--- Problem statement ---
The records are to be copied in their entirety, exactly as given.

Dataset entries
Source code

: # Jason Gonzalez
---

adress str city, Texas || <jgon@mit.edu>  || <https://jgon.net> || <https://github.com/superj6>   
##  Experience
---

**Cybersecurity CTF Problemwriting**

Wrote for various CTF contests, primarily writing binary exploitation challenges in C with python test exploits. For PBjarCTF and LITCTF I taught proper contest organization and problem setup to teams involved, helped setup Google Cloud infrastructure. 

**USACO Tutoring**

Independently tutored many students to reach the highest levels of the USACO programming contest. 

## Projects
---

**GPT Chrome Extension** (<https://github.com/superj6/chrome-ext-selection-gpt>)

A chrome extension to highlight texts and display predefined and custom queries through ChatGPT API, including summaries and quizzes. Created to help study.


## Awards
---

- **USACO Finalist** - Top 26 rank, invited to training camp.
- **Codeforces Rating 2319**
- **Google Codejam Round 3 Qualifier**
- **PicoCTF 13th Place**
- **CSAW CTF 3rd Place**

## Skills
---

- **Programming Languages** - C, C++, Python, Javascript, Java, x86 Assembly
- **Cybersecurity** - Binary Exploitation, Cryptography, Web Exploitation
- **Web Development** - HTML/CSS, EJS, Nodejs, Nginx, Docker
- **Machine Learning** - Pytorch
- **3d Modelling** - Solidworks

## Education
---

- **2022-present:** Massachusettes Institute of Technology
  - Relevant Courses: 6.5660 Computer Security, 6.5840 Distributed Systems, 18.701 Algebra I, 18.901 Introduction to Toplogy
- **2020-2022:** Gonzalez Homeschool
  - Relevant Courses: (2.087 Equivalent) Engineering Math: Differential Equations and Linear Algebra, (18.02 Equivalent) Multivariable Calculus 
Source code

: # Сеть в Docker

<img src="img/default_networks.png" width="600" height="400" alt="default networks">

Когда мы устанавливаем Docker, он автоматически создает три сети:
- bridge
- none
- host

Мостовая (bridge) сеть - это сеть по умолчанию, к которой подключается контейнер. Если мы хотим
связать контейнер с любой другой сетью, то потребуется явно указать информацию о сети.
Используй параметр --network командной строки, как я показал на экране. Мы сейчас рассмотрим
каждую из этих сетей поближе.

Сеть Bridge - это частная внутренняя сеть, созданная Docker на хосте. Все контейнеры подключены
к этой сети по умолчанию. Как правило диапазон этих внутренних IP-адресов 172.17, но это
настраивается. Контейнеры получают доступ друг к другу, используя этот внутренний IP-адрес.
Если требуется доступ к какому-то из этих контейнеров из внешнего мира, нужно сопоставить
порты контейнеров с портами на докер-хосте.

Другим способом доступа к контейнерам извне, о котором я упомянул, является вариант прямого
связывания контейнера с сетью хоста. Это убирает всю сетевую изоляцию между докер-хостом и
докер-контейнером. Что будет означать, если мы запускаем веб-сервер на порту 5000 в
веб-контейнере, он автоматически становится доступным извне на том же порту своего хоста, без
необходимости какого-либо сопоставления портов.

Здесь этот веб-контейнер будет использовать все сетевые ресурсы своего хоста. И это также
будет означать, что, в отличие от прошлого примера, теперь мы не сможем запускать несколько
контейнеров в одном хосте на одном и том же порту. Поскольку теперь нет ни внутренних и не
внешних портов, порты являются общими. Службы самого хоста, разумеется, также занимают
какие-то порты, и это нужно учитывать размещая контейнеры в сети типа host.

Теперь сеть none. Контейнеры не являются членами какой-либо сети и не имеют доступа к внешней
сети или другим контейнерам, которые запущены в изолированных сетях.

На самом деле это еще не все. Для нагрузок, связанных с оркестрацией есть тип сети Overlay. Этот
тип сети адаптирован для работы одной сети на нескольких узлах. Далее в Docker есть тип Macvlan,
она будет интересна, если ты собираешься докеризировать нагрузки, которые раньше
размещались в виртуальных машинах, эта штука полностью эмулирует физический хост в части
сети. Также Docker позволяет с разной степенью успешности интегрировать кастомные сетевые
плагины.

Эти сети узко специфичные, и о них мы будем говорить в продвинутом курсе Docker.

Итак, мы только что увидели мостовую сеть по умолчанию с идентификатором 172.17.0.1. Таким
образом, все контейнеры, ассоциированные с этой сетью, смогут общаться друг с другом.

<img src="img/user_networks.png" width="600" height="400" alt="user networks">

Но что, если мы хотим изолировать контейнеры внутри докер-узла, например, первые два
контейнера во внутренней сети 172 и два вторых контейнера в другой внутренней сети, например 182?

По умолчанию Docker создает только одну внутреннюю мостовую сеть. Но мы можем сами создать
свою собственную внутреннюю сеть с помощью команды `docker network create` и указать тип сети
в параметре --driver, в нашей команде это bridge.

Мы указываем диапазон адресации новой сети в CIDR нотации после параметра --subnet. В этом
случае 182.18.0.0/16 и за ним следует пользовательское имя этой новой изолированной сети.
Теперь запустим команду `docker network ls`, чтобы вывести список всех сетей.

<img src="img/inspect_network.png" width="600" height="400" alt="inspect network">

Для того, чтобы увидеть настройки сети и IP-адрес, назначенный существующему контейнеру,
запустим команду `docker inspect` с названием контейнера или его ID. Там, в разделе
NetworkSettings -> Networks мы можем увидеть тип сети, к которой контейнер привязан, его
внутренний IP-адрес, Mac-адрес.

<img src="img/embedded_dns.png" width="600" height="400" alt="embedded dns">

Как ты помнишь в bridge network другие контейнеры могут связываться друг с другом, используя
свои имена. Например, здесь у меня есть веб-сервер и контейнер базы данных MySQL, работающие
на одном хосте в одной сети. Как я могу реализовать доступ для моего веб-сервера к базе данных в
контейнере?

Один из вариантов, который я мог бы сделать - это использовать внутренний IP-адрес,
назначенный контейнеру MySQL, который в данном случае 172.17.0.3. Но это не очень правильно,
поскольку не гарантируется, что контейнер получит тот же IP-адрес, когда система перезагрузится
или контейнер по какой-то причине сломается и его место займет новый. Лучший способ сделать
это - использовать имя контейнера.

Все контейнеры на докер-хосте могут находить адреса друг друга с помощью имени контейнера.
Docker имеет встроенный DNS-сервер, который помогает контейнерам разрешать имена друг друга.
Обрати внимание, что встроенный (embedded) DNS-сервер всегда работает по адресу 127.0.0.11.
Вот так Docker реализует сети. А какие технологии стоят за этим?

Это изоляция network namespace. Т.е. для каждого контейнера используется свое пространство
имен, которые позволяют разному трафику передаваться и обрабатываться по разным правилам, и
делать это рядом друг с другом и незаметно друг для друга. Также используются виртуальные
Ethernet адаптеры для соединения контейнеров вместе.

--- Solution to this task ---
Source code

: # Jason Gonzalez
---

adress str city, Texas || <jgon@mit.edu>  || <https://jgon.net> || <https://github.com/superj6>   
##  Experience
---

**Cybersecurity CTF Problemwriting**

Wrote for various CTF contests, primarily writing binary exploitation challenges in C with python test exploits. For PBjarCTF and LITCTF I taught proper contest organization and problem setup to teams involved, helped setup Google Cloud infrastructure. 

**USACO Tutoring**

Independently tutored many students to reach the highest levels of the USACO programming contest. 

## Projects
---

**GPT Chrome Extension** (<https://github.com/superj6/chrome-ext-selection-gpt>)

A chrome extension to highlight texts and display predefined and custom queries through ChatGPT API, including summaries and quizzes. Created to help study.


## Awards
---

- **USACO Finalist** - Top 26 rank, invited to training camp.
- **Codeforces Rating 2319**
- **Google Codejam Round 3 Qualifier**
- **PicoCTF 13th Place**
- **CSAW CTF 3rd Place**

## Skills
---

- **Programming Languages** - C, C++, Python, Javascript, Java, x86 Assembly
- **Cybersecurity** - Binary Exploitation, Cryptography, Web Exploitation
- **Web Development** - HTML/CSS, EJS, Nodejs, Nginx, Docker
- **Machine Learning** - Pytorch
- **3d Modelling** - Solidworks

## Education
---

- **2022-present:** Massachusettes Institute of Technology
  - Relevant Courses: 6.5660 Computer Security, 6.5840 Distributed Systems, 18.701 Algebra I, 18.901 Introduction to Toplogy
- **2020-2022:** Gonzalez Homeschool
  - Relevant Courses: (2.087 Equivalent) Engineering Math: Differential Equations and Linear Algebra, (18.02 Equivalent) Multivariable Calculus 
Source code

: # Сеть в Docker

<img src="img/default_networks.png" width="600" height="400" alt="default networks">

Когда мы устанавливаем Docker, он автоматически создает три сети:
- bridge
- none
- host

Мостовая (bridge) сеть - это сеть по умолчанию, к которой подключается контейнер. Если мы хотим
связать контейнер с любой другой сетью, то потребуется явно указать информацию о сети.
Используй параметр --network командной строки, как я показал на экране. Мы сейчас рассмотрим
каждую из этих сетей поближе.

Сеть Bridge - это частная внутренняя сеть, созданная Docker на хосте. Все контейнеры подключены
к этой сети по умолчанию. Как правило диапазон этих внутренних IP-адресов 172.17, но это
настраивается. Контейнеры получают доступ друг к другу, используя этот внутренний IP-адрес.
Если требуется доступ к какому-то из этих контейнеров из внешнего мира, нужно сопоставить
порты контейнеров с портами на докер-хосте.

Другим способом доступа к контейнерам извне, о котором я упомянул, является вариант прямого
связывания контейнера с сетью хоста. Это убирает всю сетевую изоляцию между докер-хостом и
докер-контейнером. Что будет означать, если мы запускаем веб-сервер на порту 5000 в
веб-контейнере, он автоматически становится доступным извне на том же порту своего хоста, без
необходимости какого-либо сопоставления портов.

Здесь этот веб-контейнер будет использовать все сетевые ресурсы своего хоста. И это также
будет означать, что, в отличие от прошлого примера, теперь мы не сможем запускать несколько
контейнеров в одном хосте на одном и том же порту. Поскольку теперь нет ни внутренних и не
внешних портов, порты являются общими. Службы самого хоста, разумеется, также занимают
какие-то порты, и это нужно учитывать размещая контейнеры в сети типа host.

Теперь сеть none. Контейнеры не являются членами какой-либо сети и не имеют доступа к внешней
сети или другим контейнерам, которые запущены в изолированных сетях.

На самом деле это еще не все. Для нагрузок, связанных с оркестрацией есть тип сети Overlay. Этот
тип сети адаптирован для работы одной сети на нескольких узлах. Далее в Docker есть тип Macvlan,
она будет интересна, если ты собираешься докеризировать нагрузки, которые раньше
размещались в виртуальных машинах, эта штука полностью эмулирует физический хост в части
сети. Также Docker позволяет с разной степенью успешности интегрировать кастомные сетевые
плагины.

Эти сети узко специфичные, и о них мы будем говорить в продвинутом курсе Docker.

Итак, мы только что увидели мостовую сеть по умолчанию с идентификатором 172.17.0.1. Таким
образом, все контейнеры, ассоциированные с этой сетью, смогут общаться друг с другом.

<img src="img/user_networks.png" width="600" height="400" alt="user networks">

Но что, если мы хотим изолировать контейнеры внутри докер-узла, например, первые два
контейнера во внутренней сети 172 и два вторых контейнера в другой внутренней сети, например 182?

По умолчанию Docker создает только одну внутреннюю мостовую сеть. Но мы можем сами создать
свою собственную внутреннюю сеть с помощью команды `docker network create` и указать тип сети
в параметре --driver, в нашей команде это bridge.

Мы указываем диапазон адресации новой сети в CIDR нотации после параметра --subnet. В этом
случае 182.18.0.0/16 и за ним следует пользовательское имя этой новой изолированной сети.
Теперь запустим команду `docker network ls`, чтобы вывести список всех сетей.

<img src="img/inspect_network.png" width="600" height="400" alt="inspect network">

Для того, чтобы увидеть настройки сети и IP-адрес, назначенный существующему контейнеру,
запустим команду `docker inspect` с названием контейнера или его ID. Там, в разделе
NetworkSettings -> Networks мы можем увидеть тип сети, к которой контейнер привязан, его
внутренний IP-адрес, Mac-адрес.

<img src="img/embedded_dns.png" width="600" height="400" alt="embedded dns">

Как ты помнишь в bridge network другие контейнеры могут связываться друг с другом, используя
свои имена. Например, здесь у меня есть веб-сервер и контейнер базы данных MySQL, работающие
на одном хосте в одной сети. Как я могу реализовать доступ для моего веб-сервера к базе данных в
контейнере?

Один из вариантов, который я мог бы сделать - это использовать внутренний IP-адрес,
назначенный контейнеру MySQL, который в данном случае 172.17.0.3. Но это не очень правильно,
поскольку не гарантируется, что контейнер получит тот же IP-адрес, когда система перезагрузится
или контейнер по какой-то причине сломается и его место займет новый. Лучший способ сделать
это - использовать имя контейнера.

Все контейнеры на докер-хосте могут находить адреса друг друга с помощью имени контейнера.
Docker имеет встроенный DNS-сервер, который помогает контейнерам разрешать имена друг друга.
Обрати внимание, что встроенный (embedded) DNS-сервер всегда работает по адресу 127.0.0.11.
Вот так Docker реализует сети. А какие технологии стоят за этим?

Это изоляция network namespace. Т.е. для каждого контейнера используется свое пространство
имен, которые позволяют разному трафику передаваться и обрабатываться по разным правилам, и
делать это рядом друг с другом и незаметно друг для друга. Также используются виртуальные
Ethernet адаптеры для соединения контейнеров вместе.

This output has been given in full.